[Source records]
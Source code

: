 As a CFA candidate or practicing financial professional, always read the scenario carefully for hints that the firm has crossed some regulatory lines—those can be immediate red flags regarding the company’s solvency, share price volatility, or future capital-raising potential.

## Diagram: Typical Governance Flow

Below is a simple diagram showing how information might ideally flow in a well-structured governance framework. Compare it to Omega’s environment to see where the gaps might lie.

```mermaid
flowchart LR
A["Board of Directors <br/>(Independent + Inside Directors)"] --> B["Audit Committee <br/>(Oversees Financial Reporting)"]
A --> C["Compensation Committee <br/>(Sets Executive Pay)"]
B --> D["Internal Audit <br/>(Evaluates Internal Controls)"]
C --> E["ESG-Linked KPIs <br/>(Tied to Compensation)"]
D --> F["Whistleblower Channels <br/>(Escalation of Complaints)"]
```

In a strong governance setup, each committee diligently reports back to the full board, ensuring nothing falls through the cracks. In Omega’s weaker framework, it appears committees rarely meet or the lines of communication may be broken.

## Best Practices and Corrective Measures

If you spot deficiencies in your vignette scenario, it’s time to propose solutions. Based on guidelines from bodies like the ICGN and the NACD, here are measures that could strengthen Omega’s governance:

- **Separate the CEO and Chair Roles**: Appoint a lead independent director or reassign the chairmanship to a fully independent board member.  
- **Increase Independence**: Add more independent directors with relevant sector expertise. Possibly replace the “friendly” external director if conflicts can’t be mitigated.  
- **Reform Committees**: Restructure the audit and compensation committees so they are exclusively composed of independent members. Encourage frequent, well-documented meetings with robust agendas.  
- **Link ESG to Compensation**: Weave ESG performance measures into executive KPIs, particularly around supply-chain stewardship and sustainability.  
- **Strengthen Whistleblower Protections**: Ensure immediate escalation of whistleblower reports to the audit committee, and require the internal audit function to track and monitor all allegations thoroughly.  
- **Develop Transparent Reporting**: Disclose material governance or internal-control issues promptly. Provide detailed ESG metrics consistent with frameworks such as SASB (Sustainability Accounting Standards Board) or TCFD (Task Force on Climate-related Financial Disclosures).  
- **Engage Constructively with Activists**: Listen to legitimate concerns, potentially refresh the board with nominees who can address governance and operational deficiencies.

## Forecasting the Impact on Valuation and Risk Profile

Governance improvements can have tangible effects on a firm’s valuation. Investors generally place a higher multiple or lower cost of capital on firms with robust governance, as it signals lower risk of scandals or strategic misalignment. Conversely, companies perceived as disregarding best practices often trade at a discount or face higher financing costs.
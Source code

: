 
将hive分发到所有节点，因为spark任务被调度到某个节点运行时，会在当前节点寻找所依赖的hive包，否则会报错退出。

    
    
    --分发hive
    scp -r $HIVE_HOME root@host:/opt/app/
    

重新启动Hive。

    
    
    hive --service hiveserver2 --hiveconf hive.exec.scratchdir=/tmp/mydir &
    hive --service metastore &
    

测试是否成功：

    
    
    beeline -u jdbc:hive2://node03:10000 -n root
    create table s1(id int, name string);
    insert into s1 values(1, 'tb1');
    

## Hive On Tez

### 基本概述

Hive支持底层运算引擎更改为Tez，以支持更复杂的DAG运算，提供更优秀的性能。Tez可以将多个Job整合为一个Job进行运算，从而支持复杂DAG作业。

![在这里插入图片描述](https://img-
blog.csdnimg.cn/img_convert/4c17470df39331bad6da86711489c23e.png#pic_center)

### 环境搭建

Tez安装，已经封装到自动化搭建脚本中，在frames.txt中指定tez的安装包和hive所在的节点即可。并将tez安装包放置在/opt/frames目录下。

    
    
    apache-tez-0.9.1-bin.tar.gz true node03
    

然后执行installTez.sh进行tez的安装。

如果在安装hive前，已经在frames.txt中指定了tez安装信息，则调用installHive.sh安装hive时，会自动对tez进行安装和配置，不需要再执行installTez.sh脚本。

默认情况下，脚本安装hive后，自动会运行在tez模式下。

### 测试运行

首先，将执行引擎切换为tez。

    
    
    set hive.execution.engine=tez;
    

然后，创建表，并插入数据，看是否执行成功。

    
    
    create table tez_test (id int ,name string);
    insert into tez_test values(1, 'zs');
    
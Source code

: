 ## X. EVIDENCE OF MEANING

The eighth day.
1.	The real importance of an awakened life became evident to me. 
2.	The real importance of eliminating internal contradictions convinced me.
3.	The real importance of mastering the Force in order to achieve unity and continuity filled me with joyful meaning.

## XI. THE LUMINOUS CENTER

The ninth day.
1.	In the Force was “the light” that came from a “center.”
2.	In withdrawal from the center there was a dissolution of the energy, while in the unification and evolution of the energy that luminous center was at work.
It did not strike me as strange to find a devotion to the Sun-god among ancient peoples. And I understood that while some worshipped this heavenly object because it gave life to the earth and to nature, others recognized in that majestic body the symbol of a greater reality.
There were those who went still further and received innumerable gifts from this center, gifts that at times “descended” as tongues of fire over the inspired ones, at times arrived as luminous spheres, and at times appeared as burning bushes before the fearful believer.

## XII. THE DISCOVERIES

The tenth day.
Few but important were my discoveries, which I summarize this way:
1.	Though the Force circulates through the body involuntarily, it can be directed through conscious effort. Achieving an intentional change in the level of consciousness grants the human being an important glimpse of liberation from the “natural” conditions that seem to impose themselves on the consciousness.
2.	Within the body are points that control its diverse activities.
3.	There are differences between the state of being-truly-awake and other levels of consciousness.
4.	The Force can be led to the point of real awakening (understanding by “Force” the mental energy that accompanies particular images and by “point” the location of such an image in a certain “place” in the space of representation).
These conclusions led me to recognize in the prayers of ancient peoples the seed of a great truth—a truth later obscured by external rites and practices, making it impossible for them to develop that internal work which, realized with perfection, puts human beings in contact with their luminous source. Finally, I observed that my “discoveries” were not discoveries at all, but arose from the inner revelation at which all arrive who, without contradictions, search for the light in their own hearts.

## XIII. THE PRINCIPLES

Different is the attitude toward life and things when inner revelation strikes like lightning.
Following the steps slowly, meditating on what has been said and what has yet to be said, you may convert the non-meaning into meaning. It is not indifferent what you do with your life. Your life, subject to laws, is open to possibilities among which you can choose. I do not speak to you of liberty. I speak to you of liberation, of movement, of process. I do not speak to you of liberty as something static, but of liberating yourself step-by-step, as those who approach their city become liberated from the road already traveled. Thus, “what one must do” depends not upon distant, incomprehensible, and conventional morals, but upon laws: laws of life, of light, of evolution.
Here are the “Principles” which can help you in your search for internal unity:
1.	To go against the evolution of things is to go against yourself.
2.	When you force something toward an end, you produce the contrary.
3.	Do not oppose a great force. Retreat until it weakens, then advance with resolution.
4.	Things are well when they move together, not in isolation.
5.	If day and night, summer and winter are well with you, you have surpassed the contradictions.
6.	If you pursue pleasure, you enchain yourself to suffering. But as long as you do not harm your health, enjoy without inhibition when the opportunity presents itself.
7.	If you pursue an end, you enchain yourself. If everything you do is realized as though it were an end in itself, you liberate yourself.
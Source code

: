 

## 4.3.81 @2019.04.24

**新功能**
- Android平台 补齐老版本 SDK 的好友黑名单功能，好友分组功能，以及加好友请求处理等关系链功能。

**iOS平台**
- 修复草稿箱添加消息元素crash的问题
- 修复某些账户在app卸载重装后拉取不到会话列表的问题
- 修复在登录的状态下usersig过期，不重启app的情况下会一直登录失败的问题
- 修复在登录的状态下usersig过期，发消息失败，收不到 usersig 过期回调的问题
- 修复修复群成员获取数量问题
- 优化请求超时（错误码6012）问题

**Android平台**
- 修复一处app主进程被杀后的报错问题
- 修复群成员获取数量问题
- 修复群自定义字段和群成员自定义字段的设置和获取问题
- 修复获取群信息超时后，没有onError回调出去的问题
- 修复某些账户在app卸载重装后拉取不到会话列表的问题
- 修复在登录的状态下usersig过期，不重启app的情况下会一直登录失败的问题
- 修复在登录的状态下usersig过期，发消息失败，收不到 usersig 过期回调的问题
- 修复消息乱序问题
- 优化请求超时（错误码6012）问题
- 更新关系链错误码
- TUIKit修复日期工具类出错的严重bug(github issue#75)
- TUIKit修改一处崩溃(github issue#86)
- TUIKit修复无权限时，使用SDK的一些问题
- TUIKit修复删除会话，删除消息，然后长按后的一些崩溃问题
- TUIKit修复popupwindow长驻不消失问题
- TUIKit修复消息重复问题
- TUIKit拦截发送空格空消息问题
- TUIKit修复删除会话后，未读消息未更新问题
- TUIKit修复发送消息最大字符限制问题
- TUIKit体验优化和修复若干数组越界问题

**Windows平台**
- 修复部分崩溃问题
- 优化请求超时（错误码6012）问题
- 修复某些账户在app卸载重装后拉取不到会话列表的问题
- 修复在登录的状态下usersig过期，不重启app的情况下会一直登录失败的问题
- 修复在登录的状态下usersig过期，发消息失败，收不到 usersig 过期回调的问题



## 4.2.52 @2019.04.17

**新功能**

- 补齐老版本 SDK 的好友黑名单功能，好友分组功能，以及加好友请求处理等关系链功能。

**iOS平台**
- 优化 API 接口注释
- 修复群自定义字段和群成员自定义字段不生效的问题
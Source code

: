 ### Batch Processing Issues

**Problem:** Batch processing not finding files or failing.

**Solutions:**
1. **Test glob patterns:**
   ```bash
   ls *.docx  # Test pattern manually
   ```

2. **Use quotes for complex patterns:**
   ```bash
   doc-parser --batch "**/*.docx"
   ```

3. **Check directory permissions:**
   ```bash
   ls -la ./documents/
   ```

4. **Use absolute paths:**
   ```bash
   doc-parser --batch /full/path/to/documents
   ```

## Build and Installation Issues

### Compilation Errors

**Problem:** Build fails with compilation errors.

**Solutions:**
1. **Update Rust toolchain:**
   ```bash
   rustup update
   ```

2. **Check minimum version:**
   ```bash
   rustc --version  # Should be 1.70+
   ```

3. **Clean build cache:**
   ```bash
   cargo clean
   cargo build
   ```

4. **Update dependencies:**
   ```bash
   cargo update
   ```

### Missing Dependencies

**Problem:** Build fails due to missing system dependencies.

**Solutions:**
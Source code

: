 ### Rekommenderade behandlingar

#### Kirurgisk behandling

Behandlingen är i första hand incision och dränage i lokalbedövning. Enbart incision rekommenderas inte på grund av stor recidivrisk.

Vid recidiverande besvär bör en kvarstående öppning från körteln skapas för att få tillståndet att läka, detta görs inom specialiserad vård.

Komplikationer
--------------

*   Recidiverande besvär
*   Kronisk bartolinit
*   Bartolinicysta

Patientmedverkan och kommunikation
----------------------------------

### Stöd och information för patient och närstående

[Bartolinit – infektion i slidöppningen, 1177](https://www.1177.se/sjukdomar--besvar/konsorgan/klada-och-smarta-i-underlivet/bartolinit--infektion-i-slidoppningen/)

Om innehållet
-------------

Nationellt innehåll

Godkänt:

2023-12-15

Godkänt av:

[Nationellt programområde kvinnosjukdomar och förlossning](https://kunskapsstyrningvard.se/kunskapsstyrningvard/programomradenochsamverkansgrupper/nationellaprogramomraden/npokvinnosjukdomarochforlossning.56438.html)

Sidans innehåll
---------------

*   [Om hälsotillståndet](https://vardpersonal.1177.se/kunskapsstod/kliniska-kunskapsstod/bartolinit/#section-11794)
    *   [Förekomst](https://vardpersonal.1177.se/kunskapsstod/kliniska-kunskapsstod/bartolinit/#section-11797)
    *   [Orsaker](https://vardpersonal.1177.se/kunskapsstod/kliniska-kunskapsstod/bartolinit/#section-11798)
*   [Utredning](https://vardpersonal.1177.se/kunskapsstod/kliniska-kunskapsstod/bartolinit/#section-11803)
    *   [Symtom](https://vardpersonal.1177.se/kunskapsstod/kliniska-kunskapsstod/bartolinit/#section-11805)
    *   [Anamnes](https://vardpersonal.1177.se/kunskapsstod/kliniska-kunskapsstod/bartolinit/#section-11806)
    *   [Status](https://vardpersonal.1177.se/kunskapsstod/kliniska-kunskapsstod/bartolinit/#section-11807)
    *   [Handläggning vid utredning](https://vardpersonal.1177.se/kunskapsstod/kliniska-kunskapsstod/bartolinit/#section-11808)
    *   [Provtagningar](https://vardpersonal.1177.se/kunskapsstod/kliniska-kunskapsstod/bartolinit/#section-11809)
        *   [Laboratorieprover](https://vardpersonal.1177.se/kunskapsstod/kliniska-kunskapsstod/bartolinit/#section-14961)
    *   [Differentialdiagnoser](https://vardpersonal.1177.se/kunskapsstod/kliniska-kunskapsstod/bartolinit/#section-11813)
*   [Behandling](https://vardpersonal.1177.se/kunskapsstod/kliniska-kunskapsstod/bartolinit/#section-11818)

# [EXERCISE GOAL]
Once you find the line with "There were those" in the entries above, output it and each line after it up to and including the line with "Few but important", and nothing else.

# [EXERCISE ANSWER]
There were those who went still further and received innumerable gifts from this center, gifts that at times “descended” as tongues of fire over the inspired ones, at times arrived as luminous spheres, and at times appeared as burning bushes before the fearful believer.

## XII. THE DISCOVERIES

The tenth day.
Few but important were my discoveries, which I summarize this way:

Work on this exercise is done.